Your Life in Bits
Trendwatching has put a name to the long-noted trend toward recording aspects of one's life digitally -- life caching. As personal communications devices converge and storage space becomes more compact and cheap (falling to a penny per megabyte), recording, storing and sharing one's life experiences will become more practical... and more common.
To understand the potency of today's storage media, consider this quote from Microsoft Research's Rick Rashid: "You can store every conversation you've ever had in a terabyte. You can store every picture you've ever taken in another terabyte.
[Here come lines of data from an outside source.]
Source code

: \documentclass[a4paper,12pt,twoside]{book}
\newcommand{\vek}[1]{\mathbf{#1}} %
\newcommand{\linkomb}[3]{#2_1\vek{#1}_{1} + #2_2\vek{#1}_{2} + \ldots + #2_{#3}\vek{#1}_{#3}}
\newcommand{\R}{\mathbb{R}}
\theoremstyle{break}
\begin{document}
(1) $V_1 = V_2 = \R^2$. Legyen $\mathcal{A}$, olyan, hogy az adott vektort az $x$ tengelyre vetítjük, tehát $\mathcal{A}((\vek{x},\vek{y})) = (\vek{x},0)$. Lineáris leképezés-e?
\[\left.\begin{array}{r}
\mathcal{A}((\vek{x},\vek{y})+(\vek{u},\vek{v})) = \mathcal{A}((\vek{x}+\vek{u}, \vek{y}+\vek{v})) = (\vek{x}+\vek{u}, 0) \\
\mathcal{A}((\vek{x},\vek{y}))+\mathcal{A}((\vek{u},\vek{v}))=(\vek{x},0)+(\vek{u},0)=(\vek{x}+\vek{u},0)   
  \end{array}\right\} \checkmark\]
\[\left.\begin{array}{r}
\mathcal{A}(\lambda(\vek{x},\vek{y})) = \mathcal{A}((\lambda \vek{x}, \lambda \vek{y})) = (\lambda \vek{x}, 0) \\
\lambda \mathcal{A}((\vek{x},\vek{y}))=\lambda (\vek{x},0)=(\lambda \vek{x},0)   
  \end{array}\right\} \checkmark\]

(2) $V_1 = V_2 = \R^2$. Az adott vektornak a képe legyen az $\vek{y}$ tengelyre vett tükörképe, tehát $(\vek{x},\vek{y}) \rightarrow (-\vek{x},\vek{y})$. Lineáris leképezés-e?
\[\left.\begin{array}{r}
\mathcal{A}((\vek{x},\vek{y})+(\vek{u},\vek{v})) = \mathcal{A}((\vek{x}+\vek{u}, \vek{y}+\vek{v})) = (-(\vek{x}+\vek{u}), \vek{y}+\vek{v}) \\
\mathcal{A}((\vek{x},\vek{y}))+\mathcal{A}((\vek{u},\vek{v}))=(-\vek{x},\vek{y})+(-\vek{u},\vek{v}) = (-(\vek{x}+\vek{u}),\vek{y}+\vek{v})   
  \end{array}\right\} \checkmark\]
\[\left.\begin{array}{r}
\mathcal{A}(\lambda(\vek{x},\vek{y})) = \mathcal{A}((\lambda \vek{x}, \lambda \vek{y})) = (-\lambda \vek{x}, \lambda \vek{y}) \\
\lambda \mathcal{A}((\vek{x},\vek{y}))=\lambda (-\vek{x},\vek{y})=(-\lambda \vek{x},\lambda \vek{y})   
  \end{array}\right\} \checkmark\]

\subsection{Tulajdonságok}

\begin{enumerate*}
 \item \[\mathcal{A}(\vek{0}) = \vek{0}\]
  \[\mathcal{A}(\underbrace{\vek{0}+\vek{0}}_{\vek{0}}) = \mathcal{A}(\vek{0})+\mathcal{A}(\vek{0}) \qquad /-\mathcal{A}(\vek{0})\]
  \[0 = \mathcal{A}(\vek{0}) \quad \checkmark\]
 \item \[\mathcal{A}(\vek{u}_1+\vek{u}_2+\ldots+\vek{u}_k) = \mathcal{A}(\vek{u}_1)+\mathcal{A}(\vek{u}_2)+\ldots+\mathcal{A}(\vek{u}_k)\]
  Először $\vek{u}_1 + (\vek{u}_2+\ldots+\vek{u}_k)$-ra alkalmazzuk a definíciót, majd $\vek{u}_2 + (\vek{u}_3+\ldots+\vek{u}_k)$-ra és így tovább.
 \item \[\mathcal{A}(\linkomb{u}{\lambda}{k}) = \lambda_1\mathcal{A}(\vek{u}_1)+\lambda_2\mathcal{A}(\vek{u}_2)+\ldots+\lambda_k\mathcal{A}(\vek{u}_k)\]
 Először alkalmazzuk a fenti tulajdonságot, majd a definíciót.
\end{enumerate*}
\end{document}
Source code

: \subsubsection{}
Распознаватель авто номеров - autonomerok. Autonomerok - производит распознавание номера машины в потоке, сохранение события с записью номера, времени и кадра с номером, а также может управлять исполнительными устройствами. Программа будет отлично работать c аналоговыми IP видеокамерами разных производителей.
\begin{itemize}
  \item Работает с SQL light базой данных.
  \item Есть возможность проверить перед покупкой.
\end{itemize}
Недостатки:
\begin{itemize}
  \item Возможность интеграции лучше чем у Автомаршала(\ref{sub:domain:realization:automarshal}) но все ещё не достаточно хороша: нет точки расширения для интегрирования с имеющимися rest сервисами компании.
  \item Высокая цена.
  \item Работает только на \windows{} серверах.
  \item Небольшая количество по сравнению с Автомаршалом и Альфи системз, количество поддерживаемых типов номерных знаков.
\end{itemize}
And the Net Present Value of a terabyte is $200."
Take, for example, Iomega's Family File Server, the NAS 100d, a backup device for family digital media that stores 160 GB of data.
Is the current crop of camera and video phones too limiting for you? Then check out the latest video phone from Pantech:
Trendwatching also takes note of blogging, digital scrapbooking and even biography services. These and other technologies address the "how" of life caching, but not the "why." Will other people find your life to be as interesting as you find it? Or will all this be little more than an exercise in high-tech ego-tripping? Plus, how much of your life do you really want to record and save for posterity? Already we've seen how people can be embarassed by their personal digital media being compromised.
The technology of life caching is falling into place, but the art and craft of it will require time to evolve.